Yes, the first hadrosaurus skeleton was found here, but downtown is no dinosaur.

Robert Aaron Greenberg’s family moved to Haddonfield in 1960, and—except for college—he hasn’t left. “We’re two blocks from downtown,” Greenberg says, “and if people come to visit, or even if it’s just us, we can walk up to Kings Highway, have something to drink or eat, or shop. It’s a nice feeling.”

Downtown, which includes Kings Highway and several radiating streets, is also easy to reach for out-of-towners via the PATCO High Speed Line to Philadelphia.

“You can actually walk the town and walk the shopping district, as opposed to being confined in a mall or one of the newer retro shopping centers,” says Todd Rodgers, co-owner of two sporting equipment and apparel stores, Threds & Sleds and the Powder Room.

Haddonfield has added more restaurants to the mix, with eateries like Tre Famiglia, Animo Juice, and Salsaritas Fresh Cantina opening in the past two years. The town has also attracted out-of-town boutiques such as Benjamin Lovell Shoes from Philadelphia, and Ellie, a women’s fashion store based in Delaware.

The atmosphere is an attraction in itself. The streets are tree lined and shady, with plenty of benches for resting, schmoozing, or people-watching. Joggers, dog-walkers, and bicyclists take to the streets from dawn to well after dark.—Jen A. Miller

Hoboken

Could have been a contender? Turns out it’s a champ.

In the 1970s Hobokenites would bring chairs to the cliffs by the Stevens Institute of Technology and watch the Hudson River wharfs burn for days. Puerto Rican and white residents waged turf battles in those days, and walking into the wrong neighborhood could be dangerous. Heaps of garbage clogged the curbs, and abandoned dogs roamed the alleys. Through it all, you could never get the smell of coffee being processed at the Maxwell House plant overlooking the river out of your clothes.

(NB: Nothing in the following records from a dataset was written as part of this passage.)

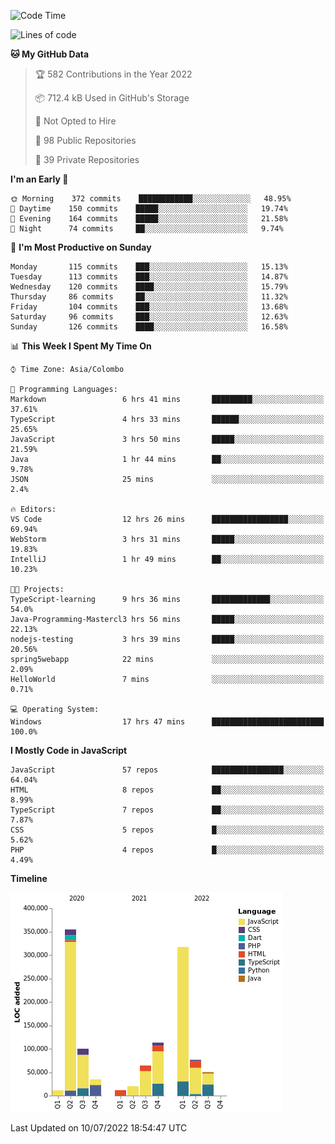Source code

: 
<!--START_SECTION:waka-->
![Code Time](http://img.shields.io/badge/Code%20Time-0%20secs-blue)

![Lines of code](https://img.shields.io/badge/From%20Hello%20World%20I%27ve%20Written-1%20Million%20lines%20of%20code-blue)

**🐱 My GitHub Data** 

> 🏆 582 Contributions in the Year 2022
 > 
> 📦 712.4 kB Used in GitHub's Storage 
 > 
> 🚫 Not Opted to Hire
 > 
> 📜 98 Public Repositories 
 > 
> 🔑 39 Private Repositories  
 > 
**I'm an Early 🐤** 

```text
🌞 Morning    372 commits    ████████████░░░░░░░░░░░░░   48.95% 
🌆 Daytime    150 commits    █████░░░░░░░░░░░░░░░░░░░░   19.74% 
🌃 Evening    164 commits    █████░░░░░░░░░░░░░░░░░░░░   21.58% 
🌙 Night      74 commits     ██░░░░░░░░░░░░░░░░░░░░░░░   9.74%

```
📅 **I'm Most Productive on Sunday** 

```text
Monday       115 commits    ███░░░░░░░░░░░░░░░░░░░░░░   15.13% 
Tuesday      113 commits    ███░░░░░░░░░░░░░░░░░░░░░░   14.87% 
Wednesday    120 commits    ████░░░░░░░░░░░░░░░░░░░░░   15.79% 
Thursday     86 commits     ██░░░░░░░░░░░░░░░░░░░░░░░   11.32% 
Friday       104 commits    ███░░░░░░░░░░░░░░░░░░░░░░   13.68% 
Saturday     96 commits     ███░░░░░░░░░░░░░░░░░░░░░░   12.63% 
Sunday       126 commits    ████░░░░░░░░░░░░░░░░░░░░░   16.58%

```


📊 **This Week I Spent My Time On** 

```text
⌚︎ Time Zone: Asia/Colombo

💬 Programming Languages: 
Markdown                 6 hrs 41 mins       █████████░░░░░░░░░░░░░░░░   37.61% 
TypeScript               4 hrs 33 mins       ██████░░░░░░░░░░░░░░░░░░░   25.65% 
JavaScript               3 hrs 50 mins       █████░░░░░░░░░░░░░░░░░░░░   21.59% 
Java                     1 hr 44 mins        ██░░░░░░░░░░░░░░░░░░░░░░░   9.78% 
JSON                     25 mins             ░░░░░░░░░░░░░░░░░░░░░░░░░   2.4%

🔥 Editors: 
VS Code                  12 hrs 26 mins      █████████████████░░░░░░░░   69.94% 
WebStorm                 3 hrs 31 mins       █████░░░░░░░░░░░░░░░░░░░░   19.83% 
IntelliJ                 1 hr 49 mins        ██░░░░░░░░░░░░░░░░░░░░░░░   10.23%

🐱‍💻 Projects: 
TypeScript-learning      9 hrs 36 mins       █████████████░░░░░░░░░░░░   54.0% 
Java-Programming-Mastercl3 hrs 56 mins       █████░░░░░░░░░░░░░░░░░░░░   22.13% 
nodejs-testing           3 hrs 39 mins       █████░░░░░░░░░░░░░░░░░░░░   20.56% 
spring5webapp            22 mins             ░░░░░░░░░░░░░░░░░░░░░░░░░   2.09% 
HelloWorld               7 mins              ░░░░░░░░░░░░░░░░░░░░░░░░░   0.71%

💻 Operating System: 
Windows                  17 hrs 47 mins      █████████████████████████   100.0%

```

**I Mostly Code in JavaScript** 

```text
JavaScript               57 repos            ████████████████░░░░░░░░░   64.04% 
HTML                     8 repos             ██░░░░░░░░░░░░░░░░░░░░░░░   8.99% 
TypeScript               7 repos             ██░░░░░░░░░░░░░░░░░░░░░░░   7.87% 
CSS                      5 repos             █░░░░░░░░░░░░░░░░░░░░░░░░   5.62% 
PHP                      4 repos             █░░░░░░░░░░░░░░░░░░░░░░░░   4.49%

```


**Timeline**

![Chart not found](https://raw.githubusercontent.com/ccweerasinghe1994/ccweerasinghe1994/master/charts/bar_graph.png) 


 Last Updated on 10/07/2022 18:54:47 UTC
<!--END_SECTION:waka-->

That city is a distant memory. Hoboken today teems with youthful energy. The Hudson River is much cleaner. High-speed ferries shuttle young professionals to and from Manhattan. A downtown promenade that lines the Hudson draws thousands of people for concerts, strolling, and recreation. Residents include Giants quarterback Eli Manning and Governor Jon S. Corzine. This summer, a posh W Hotel with 225 rooms and 40 residences is scheduled to open there. It’s a far cry from the Hoboken prowled by Marlon Brando 53 years ago in On the Waterfront.

“The last 30 years have been some of the most tumultuous in the city’s history,” says Hoboken historian Jim Hans. “Few cities have experienced as dramatic a turnaround.”

Hoboken relaxed certain zoning standards to attract new construction, including subsidized low-income housing, but for the most part private developers and individual brownstone owners spearheaded the rebirth.

The renaissance first took hold on Washington Street, the fourteen-block-long north-south boulevard that is Hoboken’s spine. In the early 1980s, Maxwell’s, a music club, opened there, bringing in cutting-edge bands such as R.E.M. and Nirvana.

Attracted by low rents, roomy brownstones, and easy access to Manhattan, musicians moved in, along with artists and upwardly mobile young people. The filmmaker John Sayles moved to Hoboken. Legendary folk singer Richie Havens could often be seen walking on Washington Street.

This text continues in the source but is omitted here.